Structure model fit36 was confirmed using normed Chi-square (χ2/df < 3.0), goodness-of-fit index (GFI > 0.90), adjusted goodness-of-fit index (AGFI > 0.90), comparative fit index (CFI > 0.90), incremental fit index (IFI > 0.90), and root mean square error of approximation (RMSEA < 0.05).

This study used the maximum likelihood (ML) method to analyze the model. Path analysis was performed to examine relationships among the variables within the established SEM. The standardized path coefficient values (range from −1 to +1) were considered as the main outcomes. The ML method requires that model data must follow a multivariate normal distribution, otherwise biased estimators would result.
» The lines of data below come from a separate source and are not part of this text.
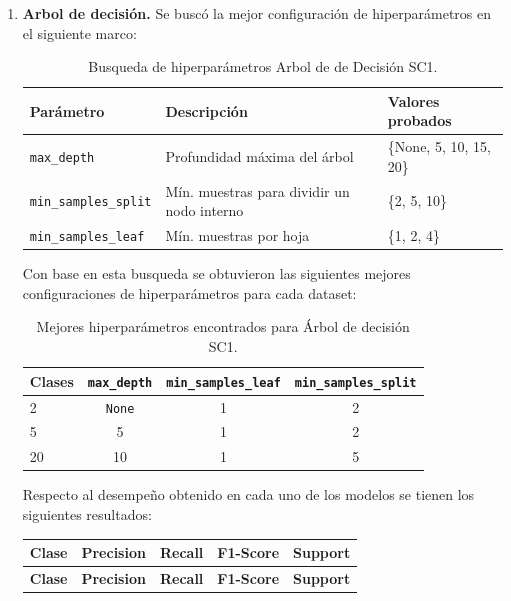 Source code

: \documentclass[12pt,a4paper]{article}
\begin{document}
\begin{enumerate}
  \item \textbf{Arbol de decisión.}
  Se buscó la mejor configuración de hiperparámetros en el siguiente marco:
  \begin{table}[htbp]
    \centering
    \begin{tabular}{@{}lll@{}}
      \toprule
      \textbf{Parámetro} & \textbf{Descripción} & \textbf{Valores probados} \\
      \midrule
      \texttt{max\_depth} & Profundidad máxima del árbol & \{None, 5, 10, 15, 20\} \\
      \texttt{min\_samples\_split} & Mín. muestras para dividir un nodo interno & \{2, 5, 10\} \\
      \texttt{min\_samples\_leaf} & Mín. muestras por hoja & \{1, 2, 4\} \\
      \bottomrule
    \end{tabular}
    \caption{Busqueda de hiperparámetros Arbol de de Decisión SC1.}
    \label{tab:param_dt_sc1}
  \end{table}

  Con base en esta busqueda se obtuvieron las siguientes mejores configuraciones de hiperparámetros para cada dataset:

  \begin{table}[htbp]
    \centering
    \begin{tabular}{@{}lccc@{}}
      \toprule
      \textbf{Clases} & \texttt{max\_depth} & \texttt{min\_samples\_leaf} & \texttt{min\_samples\_split} \\
      \midrule
      2  & \texttt{None} & 1 & 2 \\
      5  & 5              & 1 & 2 \\
      20 & 10             & 1 & 5 \\
      \bottomrule
    \end{tabular}
    \caption{Mejores hiperparámetros encontrados para Árbol de decisión SC1.}
    \label{tab:best_hparams_dt_sc1}
  \end{table}

  Respecto al desempeño obtenido en cada uno de los modelos se tienen los siguientes resultados:

  \small
  \setlength{\tabcolsep}{4pt}
  \begin{longtable}{@{}lcccc@{}}
    \toprule
    \textbf{Clase} & \textbf{Precision} & \textbf{Recall} & \textbf{F1-Score} & \textbf{Support} \\
    \midrule
    \endfirsthead

    \toprule
    \textbf{Clase} & \textbf{Precision} & \textbf{Recall} & \textbf{F1-Score} & \textbf{Support} \\
    \midrule
    \endhead


\end{longtable}
\end{enumerate}
\end{document}
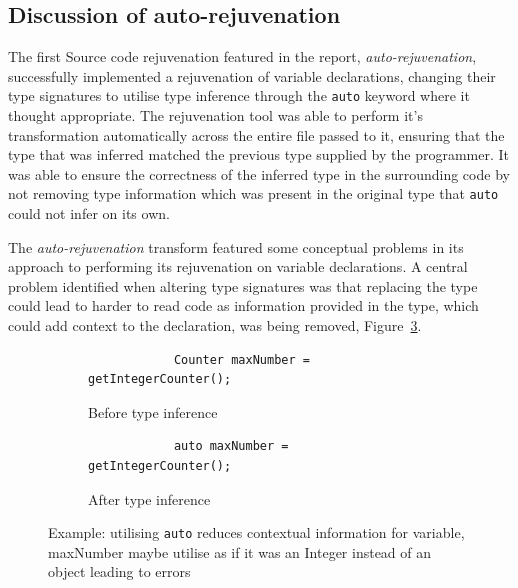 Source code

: \documentclass[bsc,frontabs,singlespacing,twoside,parskip,deptreport]{infthesis}
\begin{document}
\subsection{Discussion of auto-rejuvenation}

The first Source code rejuvenation featured in the report, \textit{auto-rejuvenation}, successfully implemented a rejuvenation of variable declarations, changing their type signatures to utilise type inference through the \texttt{auto} keyword where it thought appropriate. The rejuvenation tool was able to perform it's transformation automatically across the entire file passed to it, ensuring that the type that was inferred matched the previous type supplied by the programmer. It was able to ensure the correctness of the inferred type in the surrounding code by not removing type information which was present in the original type that \texttt{auto} could not infer on its own.

The \textit{auto-rejuvenation} transform featured some conceptual problems in its approach to performing its rejuvenation on variable declarations. A central problem identified when altering type signatures was that replacing the type could lead to harder to read code as information provided in the type, which could add context to the declaration, was being removed, Figure~\ref{fig:reduce-info-auto}. 

\begin{figure}[H]
    \centering
    \begin{subfigure}[h]{\textwidth}
        \centering
        \begin{verbatim}
            Counter maxNumber = getIntegerCounter();
        \end{verbatim}
        \caption{Before type inference}
        \label{fig:type-context-before}
        \vspace{0.40cm}
    \end{subfigure}
    
    \begin{subfigure}[h]{\textwidth}
        \begin{verbatim}
            auto maxNumber = getIntegerCounter();
        \end{verbatim}
        \caption{After type inference }
        \centering
        \label{fig:type-context-after}
    \end{subfigure}

    \caption{Example: utilising \texttt{auto} reduces contextual information for variable, maxNumber maybe utilise as if it was an Integer instead of an object leading to errors}
    \label{fig:reduce-info-auto}
\end{figure}
\end{document}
However, we acknowledged that ML estimators are still known to be robust (except for inflated model fit values, eg Chi-square value) with relatively large data following slightly non-normal distribution (Skew < 2 and Kurtosis < 7).37 This study confirmed the robustness and significance of results by bootstrapping if data did not follow a multivariate normal distribution (multivariate Kurtosis CR > 5). After that, this study would correct all model fit indices according to the Bollen-Stine bootstrapping method.38,39

Data were analyzed using SPSS version 24.0 for Windows and AMOS version 24.0. For all statistical analyses, a p-value <0.05 was considered statistically significant at a 95% confidence level.

Results

Physicians’ General Characteristics

In total, 1297 physicians participated in the study. Of these, 35 surveys were incomplete and were excluded from the final analysis. Another 215 surveys were excluded due to response times falling below the minimum required threshold, indicating potential low-quality responses. As a result, data analyses were conducted on responses from 1047 (80.7%) participants from 101 hospitals.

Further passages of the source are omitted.